Recogida la cosecha de cada cinco dias, Manuel se encaminaba los viérnes á tal ó cual puertecillo de la vecina costa, y allí vendia todo lo que le era dado transportar por sí mismo, ó contrataba la conduccion de las maderas, de la serpentina y de los jaspes que habia dejado reunidos en terreno relativamente bajo y accesible; con lo que el sábado por la mañana estaba de regreso en su Ciudad natal, llevando en el bolsillo un buen puñado de dinero, que dividia en tres porciones iguales: una, que entregaba á Polonia para que atendiese á vestirlo con gran lujo, aunque sin salir del estilo plebeyo; otra, que entregaba á D. Trinidad, para que le mantuviese (pues ya llevaba víveres á la Sierra) y para que aumentase el culto y esplendidez de la imágen del Niño de la Bola; y la tercera, que el jóven conservaba, para ir formando su tesoro particular,—lo cual quiere decir que reunia dos tesoros á un mismo tiempo; pues el digno sacerdote le iba guardando íntegras todas las cantidades que recibia de él, sin perjuicio de aumentar á su propia costa el culto del Niño Jesus, por cuenta del alma de su pupilo, segun acostumbra á decir la gente mística...

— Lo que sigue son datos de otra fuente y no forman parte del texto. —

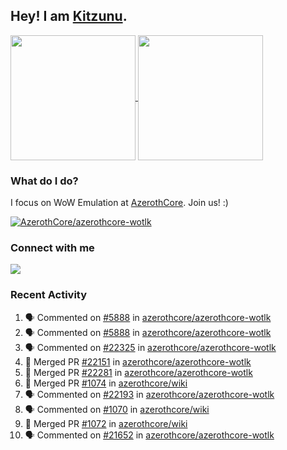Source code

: ## Hey! I am [Kitzunu](https://Github.com/Kitzunu).

<!--
[![Kitzunu's Github stats](https://github-readme-stats.vercel.app/api?username=kitzunu&theme=github_dark&show_icons=true&number_format=long)](https://github.com/Kitzunu)

[![Kitzunu's Language stats](https://github-readme-stats.vercel.app/api/top-langs/?username=Kitzunu&layout=donut&theme=github_dark)](https://github.com/Kitzunu)
-->

<a href="https://github.com/Kitzunu">
  <img height=200 align="center" src="https://github-readme-stats.vercel.app/api?username=kitzunu&theme=github_dark&show_icons=true&number_format=long" />
</a>
<a href="https://github.com/Kitzunu">
  <img height=200 align="center" src="https://github-readme-stats.vercel.app/api/top-langs/?username=Kitzunu&layout=donut&theme=github_dark" />
</a>

### What do I do?

I focus on WoW Emulation at [AzerothCore](https://github.com/AzerothCore). Join us! :)

[![AzerothCore/azerothcore-wotlk](https://github-readme-stats.vercel.app/api/pin/?username=AzerothCore&repo=azerothcore-wotlk&theme=github_dark&show_owner=true)](https://github.com/azerothcore/azerothcore-wotlk)

### Connect with me
[![](https://img.shields.io/badge/AzerothCore%20Discord-Connect%20with%20me!-green)](https://discord.com/invite/gkt4y2x)

### Recent Activity

<!--START_SECTION:activity-->
1. 🗣 Commented on [#5888](https://github.com/azerothcore/azerothcore-wotlk/issues/5888#issuecomment-2982079189) in [azerothcore/azerothcore-wotlk](https://github.com/azerothcore/azerothcore-wotlk)
2. 🗣 Commented on [#5888](https://github.com/azerothcore/azerothcore-wotlk/issues/5888#issuecomment-2982000722) in [azerothcore/azerothcore-wotlk](https://github.com/azerothcore/azerothcore-wotlk)
3. 🗣 Commented on [#22325](https://github.com/azerothcore/azerothcore-wotlk/pull/22325#issuecomment-2976875472) in [azerothcore/azerothcore-wotlk](https://github.com/azerothcore/azerothcore-wotlk)
4. 🎉 Merged PR [#22151](https://github.com/azerothcore/azerothcore-wotlk/pull/22151) in [azerothcore/azerothcore-wotlk](https://github.com/azerothcore/azerothcore-wotlk)
5. 🎉 Merged PR [#22281](https://github.com/azerothcore/azerothcore-wotlk/pull/22281) in [azerothcore/azerothcore-wotlk](https://github.com/azerothcore/azerothcore-wotlk)
6. 🎉 Merged PR [#1074](https://github.com/azerothcore/wiki/pull/1074) in [azerothcore/wiki](https://github.com/azerothcore/wiki)
7. 🗣 Commented on [#22193](https://github.com/azerothcore/azerothcore-wotlk/issues/22193#issuecomment-2906624366) in [azerothcore/azerothcore-wotlk](https://github.com/azerothcore/azerothcore-wotlk)
8. 🗣 Commented on [#1070](https://github.com/azerothcore/wiki/pull/1070#issuecomment-2895262269) in [azerothcore/wiki](https://github.com/azerothcore/wiki)
9. 🎉 Merged PR [#1072](https://github.com/azerothcore/wiki/pull/1072) in [azerothcore/wiki](https://github.com/azerothcore/wiki)
10. 🗣 Commented on [#21652](https://github.com/azerothcore/azerothcore-wotlk/pull/21652#issuecomment-2734422798) in [azerothcore/azerothcore-wotlk](https://github.com/azerothcore/azerothcore-wotlk)
<!--END_SECTION:activity-->
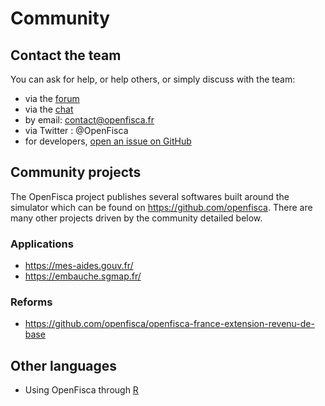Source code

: # Community

## Contact the team

You can ask for help, or help others, or simply discuss with the team:

- via the [forum](https://forum.openfisca.fr/)
- via the [chat](https://gitter.im/openfisca/openfisca-france)
- by email: contact@openfisca.fr
- via Twitter : @OpenFisca
- for developers, [open an issue on GitHub](../contribute/guidelines.html#opening-issues)

## Community projects

The OpenFisca project publishes several softwares built around the simulator which can be found on https://github.com/openfisca. There are many other projects driven by the community detailed below.

### Applications

- https://mes-aides.gouv.fr/
- https://embauche.sgmap.fr/

### Reforms

- https://github.com/openfisca/openfisca-france-extension-revenu-de-base

## Other languages

- Using OpenFisca through [R](https://github.com/blaquans/ropenfisca)
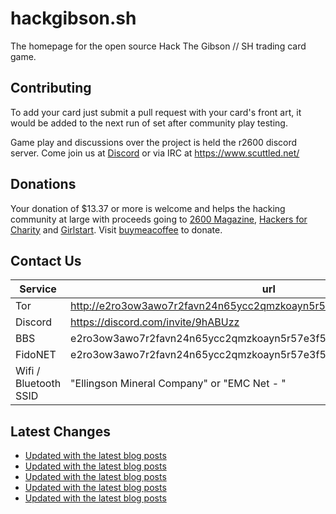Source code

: # hackgibson.sh
The homepage for the open source Hack The Gibson // SH trading card game.


## Contributing

To add your card just submit a pull request with your card's front art, it would be added to the next run of set after community play testing.

Game play and discussions over the project is held the r2600 discord server. Come join us at [Discord](https://discord.com/invite/9hABUzz) or via IRC at https://www.scuttled.net/


## Donations

Your donation of $13.37 or more is welcome and helps the hacking community at large with proceeds going to [2600 Magazine](https://2600.com/), [Hackers for Charity](https://hackersforcharity.org) and [Girlstart](https://girlstart.org).  Visit [buymeacoffee](https://www.buymeacoffee.com/hackgibson.sh) to donate.


## Contact Us

Service | url
-|-
Tor | http://e2ro3ow3awo7r2favn24n65ycc2qmzkoayn5r57e3f56nvjwdcgg32ad.onion
Discord | https://discord.com/invite/9hABUzz
BBS | e2ro3ow3awo7r2favn24n65ycc2qmzkoayn5r57e3f56nvjwdcgg32ad.onion:23
FidoNET | e2ro3ow3awo7r2favn24n65ycc2qmzkoayn5r57e3f56nvjwdcgg32ad.onion:24554
Wifi / Bluetooth SSID | "Ellingson Mineral Company" or "EMC Net - <fidonet address>"

## Latest Changes
<!-- BLOG-POST-LIST:START -->
- [Updated with the latest blog posts](https://github.com/DFW2600/hackgibson.sh/commit/e1f17af46b1925fe1bcbc0264847330197735725)
- [Updated with the latest blog posts](https://github.com/DFW2600/hackgibson.sh/commit/41ab680df94ccf311d5e2018a36a75603f2175ed)
- [Updated with the latest blog posts](https://github.com/DFW2600/hackgibson.sh/commit/2d5b2b51b608e2c67c601014bda9f6dade2a6087)
- [Updated with the latest blog posts](https://github.com/DFW2600/hackgibson.sh/commit/4634c42111c2c26cf87c2ff58cd107bcd57d0af9)
- [Updated with the latest blog posts](https://github.com/DFW2600/hackgibson.sh/commit/280ab56f7945c4ac7485b8038a6de1e29d683f6b)
<!-- BLOG-POST-LIST:END -->

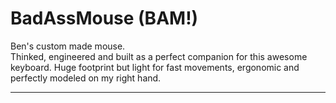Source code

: # BadAssMouse (BAM!)
Ben's custom made mouse.  
Thinked, engineered and built as a perfect companion for this awesome keyboard.
Huge footprint but light for fast movements, ergonomic and perfectly modeled on my right hand.

---
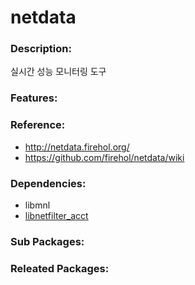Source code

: # netdata

### Description:
실시간 성능 모니터링 도구

### Features:


### Reference:
* http://netdata.firehol.org/
* https://github.com/firehol/netdata/wiki

### Dependencies:
* libmnl
* [libnetfilter_acct](pkg-add-libnetfilter_acct.md)

### Sub Packages:


### Releated Packages:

De vuelta en la Ciudad, donde permanecia hasta el lúnes por la mañana, vestíase elegantísimamente y se dedicaba á ejecutar la parte de sus proyectos relativa al público. Reducíase ésta á lo que, en sus conversaciones con D. Trinidad Muley, llamaba él donosamente «hacer justicia», y tenía por objeto irse captando poco á poco, no ya la lástima y el cariño que siempre le tuvieron sus conciudadanos, sino su estimacion, su respeto, su obediencia, su temor... (en el sentido saludable de esta palabra), hasta llegar á ser, como fué muy pronto, el amo, el rey, el dictador de la Ciudad.